Aqueles que iam adiante repreenderam-no rudemente, dizendo-lhe que se calasse.
Mas ele gritava ainda com mais força: «Jesus, filho de David, tende piedade de
mim!». Então Jesus, parando, mandou que Lhe levassem o cego. Quando este já
estava ao pé, interrogou-o Jesus: «Que queres que faça?». Ele respondeu: «Senhor,
fazei que eu veja!». Jesus disse-lhe: «Pois vê! A tua fé salvou-te!». Logo,
começou a ver. E, acompanhando Jesus, glorificava Deus. E todo o povo que
presenciou isto louvou a Deus.
MEDITAÇÃO
Consummabuntur omnia, quae scripta sunt per prophetas
de filio hominis – “Será cumprido tudo o que está escrito pelos profetas,
tocante ao Filho do homem” (Lc 18, 31)
Sumário. Não é sem uma razão mística que a Igreja
propõe hoje à nossa meditação Jesus Cristo predizendo a sua dolorosa Paixão. A
nossa boa Mãe deseja que nós, seus filhos, nos unamos a ela, para compadecermos
do seu divino Esposo, e o consolarmos com os nossos obséquios, ao passo que os
pecadores, nestes dias mais do que em outros tempos, lhe renovam todos os
ultrajes descritos no Evangelho. Quer ela também que roguemos pela conversão de
tantos infelizes, nossos irmãos. Não temos por ventura bastantes motivos para
isso?
I. Não é sem razão mística que a Igreja propõe hoje à
nossa meditação Jesus Cristo predizendo a sua dolorosa Paixão. Deseja a nossa
boa Mãe que nós, seus filhos, nos unamos a ela na compaixão de seu divino
Esposo, e o consolemos com os nossos obséquios; porquanto os pecadores, nestes
dias mais do que em outros tempos, lhe renovam os ultrajes descritos no
Evangelho.
Tradetur gentibus — “Ele vai ser entregue aos gentios”.

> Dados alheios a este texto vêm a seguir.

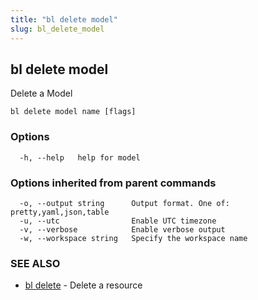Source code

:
 ```yaml
---
title: "bl delete model"
slug: bl_delete_model
---
```

## bl delete model

Delete a Model

```
bl delete model name [flags]
```

### Options

```
  -h, --help   help for model
```

### Options inherited from parent commands

```
  -o, --output string      Output format. One of: pretty,yaml,json,table
  -u, --utc                Enable UTC timezone
  -v, --verbose            Enable verbose output
  -w, --workspace string   Specify the workspace name
```

### SEE ALSO

* [bl delete](bl_delete.md)	 - Delete a resource

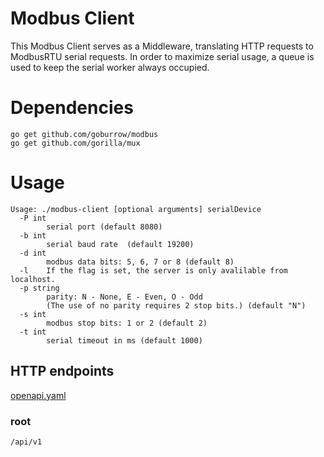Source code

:# Modbus Client
This Modbus Client serves as a Middleware, translating HTTP requests to ModbusRTU serial requests. In order to maximize serial usage, a queue is used to keep the serial worker always occupied.

# Dependencies
```shell script
go get github.com/goburrow/modbus
go get github.com/gorilla/mux
```

# Usage
```shell script
Usage: ./modbus-client [optional arguments] serialDevice
  -P int
        serial port (default 8080)
  -b int
        serial baud rate  (default 19200)
  -d int
        modbus data bits: 5, 6, 7 or 8 (default 8)
  -l    If the flag is set, the server is only avalilable from localhost.
  -p string
        parity: N - None, E - Even, O - Odd 
        (The use of no parity requires 2 stop bits.) (default "N")
  -s int
        modbus stop bits: 1 or 2 (default 2)
  -t int
        serial timeout in ms (default 1000)
```

## HTTP endpoints
[openapi.yaml](./openapi.yaml)
### root
`/api/v1`

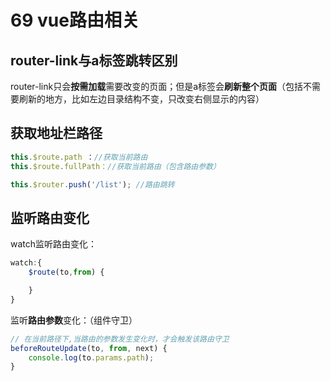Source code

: # 69 vue路由相关

## router-link与a标签跳转区别

router-link只会**按需加载**需要改变的页面；但是a标签会**刷新整个页面**（包括不需要刷新的地方，比如左边目录结构不变，只改变右侧显示的内容）

## 获取地址栏路径

```javascript
this.$route.path ：//获取当前路由
this.$route.fullPath：//获取当前路由（包含路由参数）

this.$router.push('/list'); //路由跳转
```

## 监听路由变化

watch监听路由变化：

```javascript
watch:{
    $route(to,from) {

    }
}
```

监听**路由参数**变化：（组件守卫）

```javascript
// 在当前路径下,当路由的参数发生变化时，才会触发该路由守卫
beforeRouteUpdate(to, from, next) {
    console.log(to.params.path);
}
```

Nestes tristes dias os cristãos, e quiçá entre eles alguns dos mais
favorecidos, trairão, como Judas, o seu divino Mestre e o entregarão nas mãos
do demônio. Eles o trairão, já não às ocultas, senão nas praças e vias
públicas, fazendo ostentação de sua traição! Eles o trairão, não por trinta
dinheiros, mas por coisas mais vis ainda: pela satisfação de uma paixão, por um
torpe prazer, por um divertimento momentâneo!
Illudetur, flagellabitur et conspuetur — “Ele será
mortejado, flagelado e coberto de escarros”. Uma das baixezas mais infames que
Jesus Cristo sofreu em sua Paixão, foi que os soldados lhe vendaram os olhos e,
como se ele nada visse, o cobriram de escarros, e lhe deram bofetadas, dizendo:
Profetiza agora, Cristo, quem te bateu? Ah, meu Senhor! Quantas vezes esses
mesmos ignominiosos tormentos não Vos são de novo infligidos nestes dias de
extravagância diabólica? Pessoas que se cobrem o rosto com uma máscara, como se
Deus assim não pudesse reconhecê-las, não têm pejo de vomitar em qualquer parte
palavras obscenas, cantigas licenciosas, até blasfêmias execráveis contra Santo
Nome de Deus! — Et postquam flagellaverint, occident eum — “Depois de o terem
açoitado, o farão morrer”. Sim, pois se, segundo a palavra do Apóstolo, cada
pecado é uma renovação da crucifixão do Filho de Deus, ah! Nestes dias Jesus
será crucificado centenas e milhares de vezes.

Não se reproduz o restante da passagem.